De esta manera, la merma de la autoridad legal producía el
caos en la metrópoli. Y tanto era ese caos, que también los
diplomáticos extranjeros pretendieron inmiscuirse en los negocios
mexicanos, no sin proyectar el auxilio armado de sus respectivos
Estados a fin —dijeron con énfasis— de dar garantías a las vidas
e intereses de sus connacionales, de manera que si a la
acusación de impotencia política que hacían los senadores al
Presidente se unía la misma afirmación de los plenipotenciarios
europeos y americanos, todo se presentaba adverso al gobierno
de Madero.
Nada, pues, iba a destruir la suprema decisión de Madero de
hacer respetable la jerarquía y constitucionalidad de un
presidente elegido libremente por el pueblo mexicano; pues al
contrario: cuanto más sabía Madero de las intenciones
senatoriales o militares o políticas de deponerle, mayor era su
decisión de defender la integridad del Poder Ejecutivo de la
Nación. No serían, ciertamente, las amenazas, las que arredraran
al Presidente en aquellos momentos dramáticos.

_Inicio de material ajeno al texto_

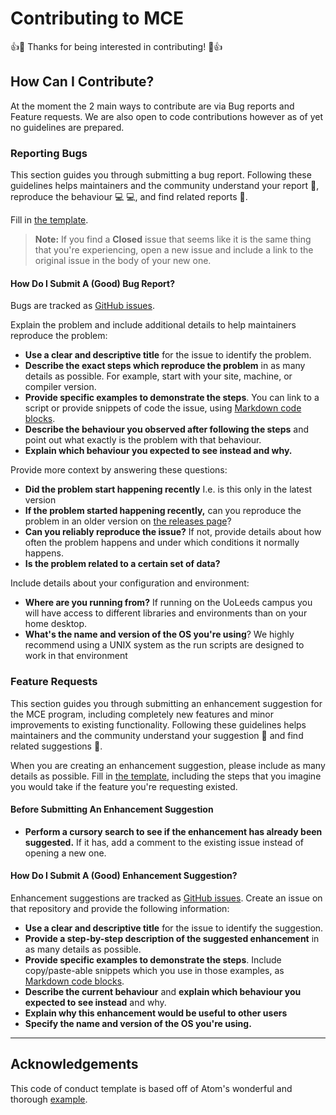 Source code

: <!-- COMMENT LINE HIGHLIGHT BITS THAT NEED CHANGING E.G PROJECT NAME Cntrl+f comment lines and fill in the info!! -->
<!-- THIS IS GENERALISED FROM STORM TRACKING SCRIPTS -->
# Contributing to MCE 

:+1::tada: Thanks for being interested in contributing! :tada::+1:

## How Can I Contribute?

At the moment the 2 main ways to contribute are via Bug reports and Feature requests. We are also open to code contributions however as of yet no guidelines are prepared.

### Reporting Bugs

This section guides you through submitting a bug report. Following these guidelines helps maintainers and the community understand your report :pencil:, reproduce the behaviour :computer: :computer:, and find related reports :mag_right:.

 Fill in [the template](https://github.com/C-Symonds/MCE/issues/new?assignees=&labels=&template=bug_report.md&title=%5BBUG%5D)<!-- LINK TO ISSUE TAB IN REPO -->.

> **Note:** If you find a **Closed** issue that seems like it is the same thing that you're experiencing, open a new issue and include a link to the original issue in the body of your new one.

#### How Do I Submit A (Good) Bug Report?

Bugs are tracked as [GitHub issues](https://guides.github.com/features/issues/).

Explain the problem and include additional details to help maintainers reproduce the problem:

* **Use a clear and descriptive title** for the issue to identify the problem.
* **Describe the exact steps which reproduce the problem** in as many details as possible. For example, start with your site, machine, or compiler version.
* **Provide specific examples to demonstrate the steps**. You can link to a script or provide snippets of code the issue, using [Markdown code blocks](https://help.github.com/articles/markdown-basics/#multiple-lines).
* **Describe the behaviour you observed after following the steps** and point out what exactly is the problem with that behaviour.
* **Explain which behaviour you expected to see instead and why.**

Provide more context by answering these questions:

* **Did the problem start happening recently** I.e. is this only in the latest version
* **If the problem started happening recently,** can you reproduce the problem in an older version on [the releases page](https://github.com/C-Symonds/MCE/releases)?<!-- LINK TO RELEASE TAB IN REPO-->
* **Can you reliably reproduce the issue?** If not, provide details about how often the problem happens and under which conditions it normally happens.
* **Is the problem related to a certain set of data?**

Include details about your configuration and environment:

* **Where are you running from?** If running on the UoLeeds campus you will have access to different libraries and environments than on your home desktop.
* **What's the name and version of the OS you're using**? We highly recommend using a UNIX system as the run scripts are designed to work in that environment

### Feature Requests

This section guides you through submitting an enhancement suggestion for the MCE program, including completely new features and minor improvements to existing functionality. Following these guidelines helps maintainers and the community understand your suggestion :pencil: and find related suggestions :mag_right:.

When you are creating an enhancement suggestion, please include as many details as possible. Fill in [the template](https://github.com/C-Symonds/MCE/issues/new?assignees=&labels=&template=feature_request.md&title=%5BFEATURE+REQUEST%5D), including the steps that you imagine you would take if the feature you're requesting existed.

#### Before Submitting An Enhancement Suggestion

* **Perform a cursory search to see if the enhancement has already been suggested.** If it has, add a comment to the existing issue instead of opening a new one.

#### How Do I Submit A (Good) Enhancement Suggestion?

Enhancement suggestions are tracked as [GitHub issues](https://guides.github.com/features/issues/). Create an issue on that repository and provide the following information:

* **Use a clear and descriptive title** for the issue to identify the suggestion.
* **Provide a step-by-step description of the suggested enhancement** in as many details as possible.
* **Provide specific examples to demonstrate the steps**. Include copy/paste-able snippets which you use in those examples, as [Markdown code blocks](https://help.github.com/articles/markdown-basics/#multiple-lines).
* **Describe the current behaviour** and **explain which behaviour you expected to see instead** and why.
* **Explain why this enhancement would be useful to other users**
* **Specify the name and version of the OS you're using.** <!-- Typically we'll recommend UNIX -->

<hr>

## Acknowledgements ##

This code of conduct template is based off of Atom's wonderful and thorough [example](https://github.com/atom/atom/blob/master/CONTRIBUTING.md).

Sin embargo, a la mañana del 17 de febrero, después de
haber advertido, no sin disgusto, que el último intento del
general Huerta para acercar las fuerzas federales a lá Ciudadela
había fracasado, y que el mismo general Huerta ya no se mostraba
optimista, indicó al ministro de Comunicaciones Manuel Bonilla
la conveniencia de que llevara a cabo un viaje a la ciudad de San
Luis Potosí con el objeto de preparar, para un caso de
emergencia, un asiento provisional a los poderes federales.
Disgusto también causaron al Presidente, los informes de
que en los estados del interior y norte de la República, las
fuerzas federales e irregulares estaban tan escasas de material de
guerra como las que combatían en el distrito Federal.
Por último, esa mañana del 17 de febrero, el Presidente fue
informado, primero por el ministro Rafael Hernández; después
por su hermano Gustavo A. Madero, que en la noche del 16 el
general Victoriano Huerta había tenido una conferencia, sin autorización presidencial, con el general Félix Díaz. Así también supo,
de labios del ministro de Hacienda, de la imprudente y subversiva
posición de los senadores insistiendo en la renuncia del
Presidente Constitucional.
No obstante que todos los informes recibidos a la mañana
de ese día 17 eran, como queda dicho, adversos al gobierno, el
Presidente, con mucha calma ordenó al general Aureliano
Blanquet, quien con su 29° batallón cubría la vigilancia y defensa del Palacio Nacional, que mandara buscar a los generales Huerta y Angeles; pues que él, Madero, tenía importantes órdenes que comunicarles.
En ese momento que advertía el conocimiento intuitivo de
Madero sobre los preparativos de una traición. Huerta y Blanquet tomarían el camino de los impulsos y apetitos personales. La patria y la Constitución serían segundas partes en el alma y mentalidad de aquellos dos hombres.